━━━ Records to process

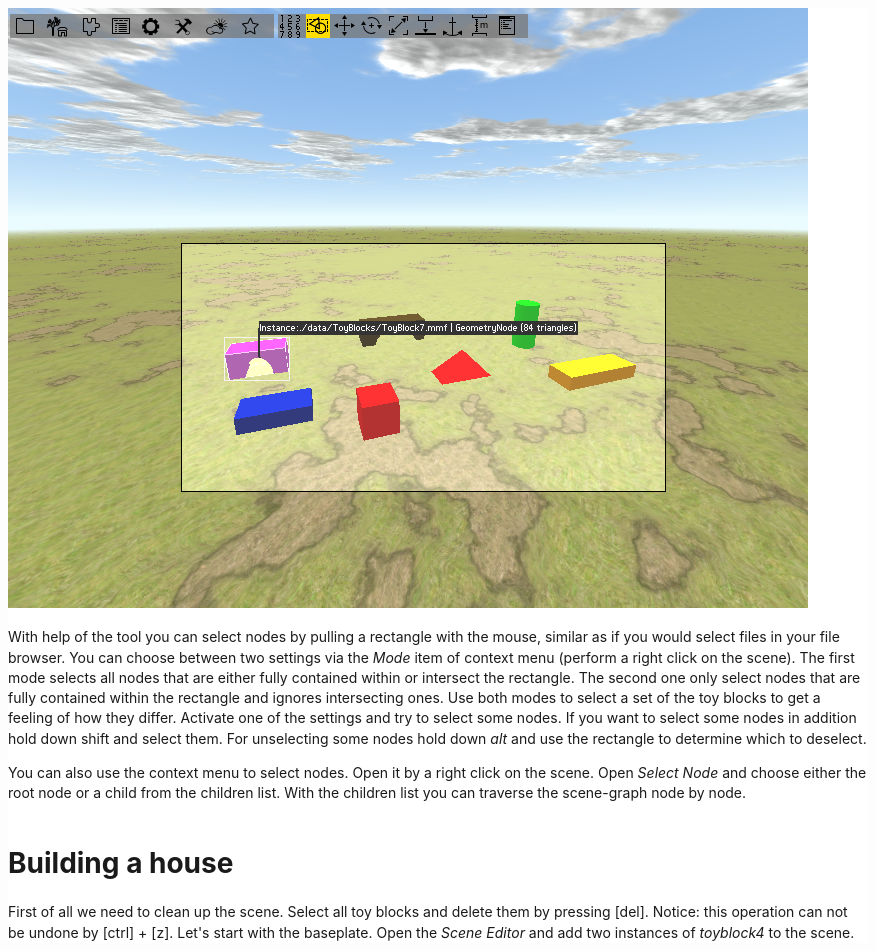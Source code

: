 ![Selection tool](figures/selection_tool.png)

With help of the tool you can select nodes by pulling a rectangle with the mouse, similar as if you would select files in your file browser.
You can choose between two settings via the _Mode_ item of context menu (perform a right click on the scene).
The first mode selects all nodes that are either fully contained within or intersect the rectangle.
The second one only select nodes that are fully contained  within the rectangle and ignores intersecting ones.
Use both modes to select a set of the toy blocks to get a feeling of how they differ.
Activate one of the settings and try to select some nodes.
If you want to select some nodes in addition hold down shift and select them.
For unselecting some nodes hold down _alt_ and use the rectangle to determine which to deselect.  

You can also use the context menu to select nodes.
Open it by a right click on the scene.
Open _Select Node_ and choose either the root node or a child from the children list.
With the children list you can traverse the scene-graph node by node.

# Building a house
First of all we need to clean up the scene.
Select all toy blocks and delete them by pressing [del].
Notice: this operation can not be undone by [ctrl] + [z].
Let's start with the baseplate.
Open the _Scene Editor_ and add two instances of _toyblock4_ to the scene.
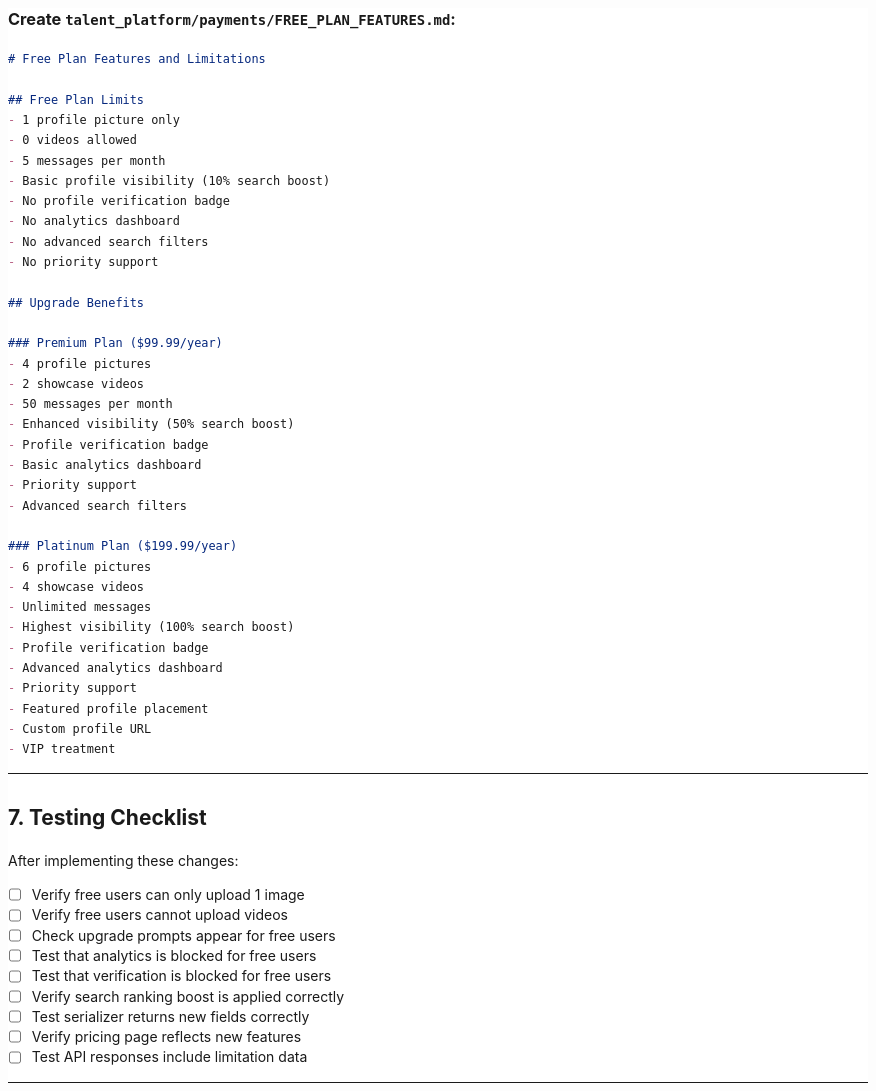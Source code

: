 ### Create `talent_platform/payments/FREE_PLAN_FEATURES.md`:

```markdown
# Free Plan Features and Limitations

## Free Plan Limits
- 1 profile picture only
- 0 videos allowed
- 5 messages per month
- Basic profile visibility (10% search boost)
- No profile verification badge
- No analytics dashboard
- No advanced search filters
- No priority support

## Upgrade Benefits

### Premium Plan ($99.99/year)
- 4 profile pictures
- 2 showcase videos
- 50 messages per month
- Enhanced visibility (50% search boost)
- Profile verification badge
- Basic analytics dashboard
- Priority support
- Advanced search filters

### Platinum Plan ($199.99/year)
- 6 profile pictures
- 4 showcase videos
- Unlimited messages
- Highest visibility (100% search boost)
- Profile verification badge
- Advanced analytics dashboard
- Priority support
- Featured profile placement
- Custom profile URL
- VIP treatment
```

---

## 7. Testing Checklist

After implementing these changes:

- [ ] Verify free users can only upload 1 image
- [ ] Verify free users cannot upload videos
- [ ] Check upgrade prompts appear for free users
- [ ] Test that analytics is blocked for free users
- [ ] Test that verification is blocked for free users
- [ ] Verify search ranking boost is applied correctly
- [ ] Test serializer returns new fields correctly
- [ ] Verify pricing page reflects new features
- [ ] Test API responses include limitation data

---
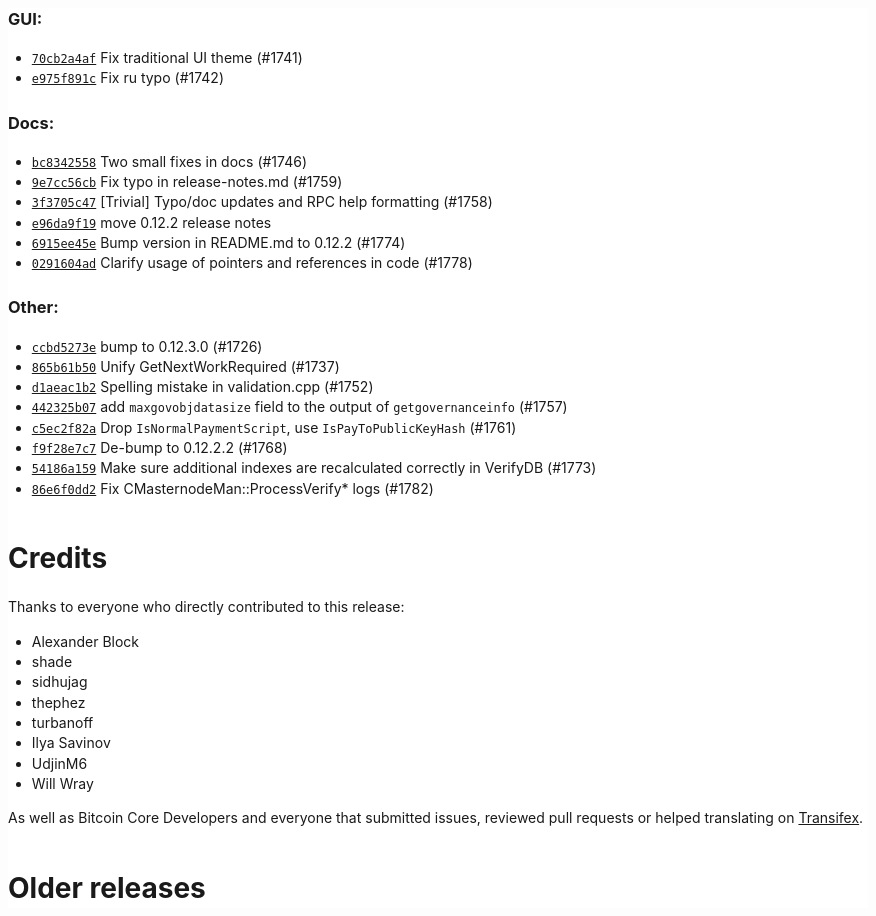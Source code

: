 ### GUI:
- [`70cb2a4af`](https://github.com/gempay/gem/commit/70cb2a4af) Fix traditional UI theme (#1741)
- [`e975f891c`](https://github.com/gempay/gem/commit/e975f891c) Fix ru typo (#1742)

### Docs:
- [`bc8342558`](https://github.com/gempay/gem/commit/bc8342558) Two small fixes in docs (#1746)
- [`9e7cc56cb`](https://github.com/gempay/gem/commit/9e7cc56cb) Fix typo in release-notes.md (#1759)
- [`3f3705c47`](https://github.com/gempay/gem/commit/3f3705c47) [Trivial] Typo/doc updates and RPC help formatting (#1758)
- [`e96da9f19`](https://github.com/gempay/gem/commit/e96da9f19) move 0.12.2 release notes
- [`6915ee45e`](https://github.com/gempay/gem/commit/6915ee45e) Bump version in README.md to 0.12.2 (#1774)
- [`0291604ad`](https://github.com/gempay/gem/commit/0291604ad) Clarify usage of pointers and references in code (#1778)

### Other:
- [`ccbd5273e`](https://github.com/gempay/gem/commit/ccbd5273e) bump to 0.12.3.0 (#1726)
- [`865b61b50`](https://github.com/gempay/gem/commit/865b61b50) Unify GetNextWorkRequired (#1737)
- [`d1aeac1b2`](https://github.com/gempay/gem/commit/d1aeac1b2) Spelling mistake in validation.cpp (#1752)
- [`442325b07`](https://github.com/gempay/gem/commit/442325b07) add `maxgovobjdatasize` field to the output of `getgovernanceinfo` (#1757)
- [`c5ec2f82a`](https://github.com/gempay/gem/commit/c5ec2f82a) Drop `IsNormalPaymentScript`, use `IsPayToPublicKeyHash` (#1761)
- [`f9f28e7c7`](https://github.com/gempay/gem/commit/f9f28e7c7) De-bump to 0.12.2.2 (#1768)
- [`54186a159`](https://github.com/gempay/gem/commit/54186a159) Make sure additional indexes are recalculated correctly in VerifyDB (#1773)
- [`86e6f0dd2`](https://github.com/gempay/gem/commit/86e6f0dd2) Fix CMasternodeMan::ProcessVerify* logs (#1782)


Credits
=======

Thanks to everyone who directly contributed to this release:

- Alexander Block
- shade
- sidhujag
- thephez
- turbanoff
- Ilya Savinov
- UdjinM6
- Will Wray

As well as Bitcoin Core Developers and everyone that submitted issues,
reviewed pull requests or helped translating on
[Transifex](https://www.transifex.com/projects/p/gem/).


Older releases
==============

━━━━━━

» Action item
Repeat the data word for word, minus any pictures.

» Your response
Source code

: ![Selection tool](figures/selection_tool.png)

With help of the tool you can select nodes by pulling a rectangle with the mouse, similar as if you would select files in your file browser.
You can choose between two settings via the _Mode_ item of context menu (perform a right click on the scene).
The first mode selects all nodes that are either fully contained within or intersect the rectangle.
The second one only select nodes that are fully contained  within the rectangle and ignores intersecting ones.
Use both modes to select a set of the toy blocks to get a feeling of how they differ.
Activate one of the settings and try to select some nodes.
If you want to select some nodes in addition hold down shift and select them.
For unselecting some nodes hold down _alt_ and use the rectangle to determine which to deselect.  

You can also use the context menu to select nodes.
Open it by a right click on the scene.
Open _Select Node_ and choose either the root node or a child from the children list.
With the children list you can traverse the scene-graph node by node.

# Building a house
First of all we need to clean up the scene.
Select all toy blocks and delete them by pressing [del].
Notice: this operation can not be undone by [ctrl] + [z].
Let's start with the baseplate.
Open the _Scene Editor_ and add two instances of _toyblock4_ to the scene.
Source code

: ### Create `talent_platform/payments/FREE_PLAN_FEATURES.md`:

```markdown
# Free Plan Features and Limitations

## Free Plan Limits
- 1 profile picture only
- 0 videos allowed
- 5 messages per month
- Basic profile visibility (10% search boost)
- No profile verification badge
- No analytics dashboard
- No advanced search filters
- No priority support

## Upgrade Benefits

### Premium Plan ($99.99/year)
- 4 profile pictures
- 2 showcase videos
- 50 messages per month
- Enhanced visibility (50% search boost)
- Profile verification badge
- Basic analytics dashboard
- Priority support
- Advanced search filters

### Platinum Plan ($199.99/year)
- 6 profile pictures
- 4 showcase videos
- Unlimited messages
- Highest visibility (100% search boost)
- Profile verification badge
- Advanced analytics dashboard
- Priority support
- Featured profile placement
- Custom profile URL
- VIP treatment
```

---

## 7. Testing Checklist

After implementing these changes:

- [ ] Verify free users can only upload 1 image
- [ ] Verify free users cannot upload videos
- [ ] Check upgrade prompts appear for free users
- [ ] Test that analytics is blocked for free users
- [ ] Test that verification is blocked for free users
- [ ] Verify search ranking boost is applied correctly
- [ ] Test serializer returns new fields correctly
- [ ] Verify pricing page reflects new features
- [ ] Test API responses include limitation data

---
Source code

: ### GUI:
- [`70cb2a4af`](https://github.com/gempay/gem/commit/70cb2a4af) Fix traditional UI theme (#1741)
- [`e975f891c`](https://github.com/gempay/gem/commit/e975f891c) Fix ru typo (#1742)

### Docs:
- [`bc8342558`](https://github.com/gempay/gem/commit/bc8342558) Two small fixes in docs (#1746)
- [`9e7cc56cb`](https://github.com/gempay/gem/commit/9e7cc56cb) Fix typo in release-notes.md (#1759)
- [`3f3705c47`](https://github.com/gempay/gem/commit/3f3705c47) [Trivial] Typo/doc updates and RPC help formatting (#1758)
- [`e96da9f19`](https://github.com/gempay/gem/commit/e96da9f19) move 0.12.2 release notes
- [`6915ee45e`](https://github.com/gempay/gem/commit/6915ee45e) Bump version in README.md to 0.12.2 (#1774)
- [`0291604ad`](https://github.com/gempay/gem/commit/0291604ad) Clarify usage of pointers and references in code (#1778)

### Other:
- [`ccbd5273e`](https://github.com/gempay/gem/commit/ccbd5273e) bump to 0.12.3.0 (#1726)
- [`865b61b50`](https://github.com/gempay/gem/commit/865b61b50) Unify GetNextWorkRequired (#1737)
- [`d1aeac1b2`](https://github.com/gempay/gem/commit/d1aeac1b2) Spelling mistake in validation.cpp (#1752)
- [`442325b07`](https://github.com/gempay/gem/commit/442325b07) add `maxgovobjdatasize` field to the output of `getgovernanceinfo` (#1757)
- [`c5ec2f82a`](https://github.com/gempay/gem/commit/c5ec2f82a) Drop `IsNormalPaymentScript`, use `IsPayToPublicKeyHash` (#1761)
- [`f9f28e7c7`](https://github.com/gempay/gem/commit/f9f28e7c7) De-bump to 0.12.2.2 (#1768)
- [`54186a159`](https://github.com/gempay/gem/commit/54186a159) Make sure additional indexes are recalculated correctly in VerifyDB (#1773)
- [`86e6f0dd2`](https://github.com/gempay/gem/commit/86e6f0dd2) Fix CMasternodeMan::ProcessVerify* logs (#1782)


Credits
=======

Thanks to everyone who directly contributed to this release:

- Alexander Block
- shade
- sidhujag
- thephez
- turbanoff
- Ilya Savinov
- UdjinM6
- Will Wray

As well as Bitcoin Core Developers and everyone that submitted issues,
reviewed pull requests or helped translating on
[Transifex](https://www.transifex.com/projects/p/gem/).


Older releases
==============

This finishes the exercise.